2023-03-13

横井也有 荷風も認めた名文家(15) 也有園の紹介と「也有をタダで読む方法」

横井也有シリーズの最終回、今回は番外編として、名古屋市の東山動植物園に設けられた「也有園」の紹介、それから「也有作品をタダで読む方法」についてお話しします。

東山動植物園に作られた也有園

戦後の1948年、「文化復興の一翼となれかし」という目的から、郷土の文人である也有をしのぶための也有園が東山動植物園の植物園のほうに築庭されました。

3月8日、植物園を訪問した私を、元園長の伊藤悟さんが案内してくださいました。伊藤さんは「横井也有翁顕彰会設立準備会」(横井也有ファンクラブ)の世話人として精力的に活動されています。

横井也有翁顕彰会設立準備会世話人で、元植物園長の伊藤悟さん

園内には植物を詠んだ也有の発句が50句選ばれて石碑やパネルで紹介され、実際の植物が同じ場所に植えられています。

「柿一つ落ちてつぶれて秋の暮」の也有句碑。右横には実際に柿の木が植えられている
 
「宿かさぬ人の垣根や木瓜の花」のパネル。ちょうど木瓜が咲いていました

也有園開設当時は建築物としては休憩所があったくらいでしたが、1967年に屋敷門が移築されるとともに回遊式の和風庭園が整備され、2012年には市内の茶道師範の方の寄付により茶室「宗節庵」が完成。園の風景が作り上げられていきました。


也有園開設当初から設けられていた休憩所
 

この長屋門は尾張藩士の兼松家のものを移築

「也有園」の石碑。奥に見えるのが茶室「宗節庵」

植物園の見どころとしては、現存するものでは日本最古の温室(国の重要文化財)、白川郷から移築された合掌造り、椿園や梅園などがありますが、とくに奥池の周囲に植えられた紅葉が水の面に映るさまは人気があるということです。

また東山古窯群の窖窯(あながま)跡が園内で発見されています。この地の窯は古墳時代の埴輪製作に携わり、その技術は後に常滑焼や瀬戸焼へと発展していきました。


東山古窯群の窖窯(あながま)跡

横井也有をタダで読む方法

次に也有作品をタダで読む方法についての研究です。

横井也有の著作はなかなか完全な形で読むのがむずかしい。『横井也有全集』全4巻を買うのがベストなのですが、経済的に手が出ないとか、本の置き場所がないといった方もいるでしょう。本を入手できたとしても、文語で書かれたものを解読するのに骨が折れる。

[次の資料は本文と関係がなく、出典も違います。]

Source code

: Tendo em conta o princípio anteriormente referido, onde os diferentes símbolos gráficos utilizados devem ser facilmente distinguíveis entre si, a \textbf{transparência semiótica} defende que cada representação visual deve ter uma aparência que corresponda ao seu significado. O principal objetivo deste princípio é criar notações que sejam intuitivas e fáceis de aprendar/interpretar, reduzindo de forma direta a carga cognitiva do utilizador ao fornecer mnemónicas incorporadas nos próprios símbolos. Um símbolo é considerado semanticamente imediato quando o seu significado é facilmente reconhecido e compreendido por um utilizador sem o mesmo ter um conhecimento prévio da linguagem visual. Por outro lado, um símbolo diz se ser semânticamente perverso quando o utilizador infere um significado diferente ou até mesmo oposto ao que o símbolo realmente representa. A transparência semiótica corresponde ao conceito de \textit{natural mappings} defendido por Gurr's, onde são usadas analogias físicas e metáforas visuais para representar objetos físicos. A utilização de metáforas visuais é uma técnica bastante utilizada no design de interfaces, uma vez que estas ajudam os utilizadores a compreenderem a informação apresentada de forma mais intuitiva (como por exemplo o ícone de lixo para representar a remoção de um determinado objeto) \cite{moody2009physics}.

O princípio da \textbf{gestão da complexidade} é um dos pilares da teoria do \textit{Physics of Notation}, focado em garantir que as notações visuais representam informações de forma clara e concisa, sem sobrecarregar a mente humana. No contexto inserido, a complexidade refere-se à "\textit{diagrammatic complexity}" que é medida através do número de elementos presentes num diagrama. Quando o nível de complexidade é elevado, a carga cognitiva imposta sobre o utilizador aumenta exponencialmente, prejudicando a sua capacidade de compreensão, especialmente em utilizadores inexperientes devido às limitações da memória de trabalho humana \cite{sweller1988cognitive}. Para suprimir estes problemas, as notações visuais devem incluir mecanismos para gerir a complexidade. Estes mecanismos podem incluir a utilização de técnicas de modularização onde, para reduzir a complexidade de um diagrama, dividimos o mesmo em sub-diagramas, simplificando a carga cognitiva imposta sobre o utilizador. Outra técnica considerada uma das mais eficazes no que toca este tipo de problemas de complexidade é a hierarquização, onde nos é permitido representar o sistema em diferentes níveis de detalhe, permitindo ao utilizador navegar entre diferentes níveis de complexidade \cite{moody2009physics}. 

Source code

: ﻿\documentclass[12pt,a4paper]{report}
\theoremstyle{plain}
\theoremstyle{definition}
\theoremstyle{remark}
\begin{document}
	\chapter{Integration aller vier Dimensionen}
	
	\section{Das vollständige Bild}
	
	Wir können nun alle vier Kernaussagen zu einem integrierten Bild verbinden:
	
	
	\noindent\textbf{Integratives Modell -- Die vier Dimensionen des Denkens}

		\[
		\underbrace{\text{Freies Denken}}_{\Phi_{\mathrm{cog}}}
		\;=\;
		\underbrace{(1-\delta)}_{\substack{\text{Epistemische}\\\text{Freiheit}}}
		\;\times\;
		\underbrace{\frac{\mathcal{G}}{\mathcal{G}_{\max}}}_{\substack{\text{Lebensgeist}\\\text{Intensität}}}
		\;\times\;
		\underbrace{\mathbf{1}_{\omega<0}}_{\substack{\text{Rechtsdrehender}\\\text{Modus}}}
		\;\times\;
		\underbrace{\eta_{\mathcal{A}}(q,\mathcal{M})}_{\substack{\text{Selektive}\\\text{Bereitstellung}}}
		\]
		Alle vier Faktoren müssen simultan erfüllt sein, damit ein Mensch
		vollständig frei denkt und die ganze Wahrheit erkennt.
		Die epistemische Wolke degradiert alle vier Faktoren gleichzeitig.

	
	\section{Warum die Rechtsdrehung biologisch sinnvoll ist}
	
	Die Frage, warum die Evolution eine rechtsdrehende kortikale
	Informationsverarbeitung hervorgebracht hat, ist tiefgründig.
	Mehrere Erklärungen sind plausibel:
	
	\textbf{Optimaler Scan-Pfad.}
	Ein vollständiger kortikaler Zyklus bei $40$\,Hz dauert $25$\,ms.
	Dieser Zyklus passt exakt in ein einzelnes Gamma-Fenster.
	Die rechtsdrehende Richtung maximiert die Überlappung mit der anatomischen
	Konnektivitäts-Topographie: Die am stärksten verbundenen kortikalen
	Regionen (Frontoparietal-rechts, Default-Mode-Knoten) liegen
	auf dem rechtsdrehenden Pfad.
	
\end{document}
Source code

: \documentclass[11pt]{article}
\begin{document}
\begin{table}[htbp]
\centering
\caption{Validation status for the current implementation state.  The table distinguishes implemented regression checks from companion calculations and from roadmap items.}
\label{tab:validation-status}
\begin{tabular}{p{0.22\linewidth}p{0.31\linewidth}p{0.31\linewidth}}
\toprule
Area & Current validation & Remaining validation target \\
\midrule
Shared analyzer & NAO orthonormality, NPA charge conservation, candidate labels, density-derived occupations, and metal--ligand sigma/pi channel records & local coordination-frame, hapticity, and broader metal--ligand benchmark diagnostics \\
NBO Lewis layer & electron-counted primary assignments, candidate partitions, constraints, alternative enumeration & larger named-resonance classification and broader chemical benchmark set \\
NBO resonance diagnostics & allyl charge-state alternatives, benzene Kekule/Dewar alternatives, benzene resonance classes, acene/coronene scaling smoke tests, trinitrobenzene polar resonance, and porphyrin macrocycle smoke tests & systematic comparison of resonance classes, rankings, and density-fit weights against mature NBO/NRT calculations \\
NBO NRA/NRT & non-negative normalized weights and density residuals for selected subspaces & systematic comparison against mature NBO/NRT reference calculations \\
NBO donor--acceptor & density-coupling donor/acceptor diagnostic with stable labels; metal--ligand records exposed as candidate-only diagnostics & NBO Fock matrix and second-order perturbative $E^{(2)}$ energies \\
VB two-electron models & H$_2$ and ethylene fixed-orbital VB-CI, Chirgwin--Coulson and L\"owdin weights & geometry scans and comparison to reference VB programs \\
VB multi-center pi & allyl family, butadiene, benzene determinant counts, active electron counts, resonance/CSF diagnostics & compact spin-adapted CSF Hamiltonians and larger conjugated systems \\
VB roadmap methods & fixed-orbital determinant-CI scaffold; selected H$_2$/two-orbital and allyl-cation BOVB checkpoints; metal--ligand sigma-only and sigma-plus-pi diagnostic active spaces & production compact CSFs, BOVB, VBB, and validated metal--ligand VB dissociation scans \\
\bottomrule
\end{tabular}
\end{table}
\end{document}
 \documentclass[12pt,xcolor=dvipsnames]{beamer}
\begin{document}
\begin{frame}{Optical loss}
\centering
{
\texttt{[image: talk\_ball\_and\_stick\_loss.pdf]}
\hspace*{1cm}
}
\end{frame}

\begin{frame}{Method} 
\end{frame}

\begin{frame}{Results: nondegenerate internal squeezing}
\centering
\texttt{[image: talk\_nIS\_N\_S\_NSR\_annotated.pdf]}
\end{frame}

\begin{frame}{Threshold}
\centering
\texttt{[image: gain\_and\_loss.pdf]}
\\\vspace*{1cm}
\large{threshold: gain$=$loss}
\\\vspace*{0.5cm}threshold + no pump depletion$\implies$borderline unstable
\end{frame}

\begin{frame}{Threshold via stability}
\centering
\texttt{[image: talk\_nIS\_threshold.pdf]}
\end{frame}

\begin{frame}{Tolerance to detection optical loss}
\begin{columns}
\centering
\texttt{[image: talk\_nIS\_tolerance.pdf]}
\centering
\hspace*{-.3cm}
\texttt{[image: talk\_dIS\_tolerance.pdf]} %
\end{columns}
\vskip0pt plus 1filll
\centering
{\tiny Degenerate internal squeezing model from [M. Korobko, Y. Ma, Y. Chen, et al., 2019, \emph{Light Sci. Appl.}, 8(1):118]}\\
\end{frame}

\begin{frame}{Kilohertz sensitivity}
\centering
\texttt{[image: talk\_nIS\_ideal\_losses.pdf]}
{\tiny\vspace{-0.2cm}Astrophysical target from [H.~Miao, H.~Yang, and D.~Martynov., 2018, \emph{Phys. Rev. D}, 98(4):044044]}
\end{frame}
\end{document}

そういう人のために、也有やその解説書をタダで読む方法を紹介しちゃいます!(以下の情報は2023年3月現在のものです)

利用するのは、国立国会図書館デジタルコレクションです。同図書館は、著作権が切れて絶版になった書籍をつぎつぎ電子化して、インターネット上で無料で公開しています。利用するためにはまず「国立国会図書館オンライン」で利用者登録をする必要があります。

登録が済んだら、国立国会図書館オンラインのホームページに行って、検索窓にいろいろな検索語を打ち込んで本を探してみましょう。今回は「横井也有」で検索してみます。するといろいろな本が表示されます。右側に「デジタル」のマークがあり、「個人送信」または「インターネット公開」と書かれている本が、オンラインで読むことができるものです。さっそく『俳諧文庫 第6編』を見てみます。これは1898年に岡野知十の編で刊行された最初の也有全集です。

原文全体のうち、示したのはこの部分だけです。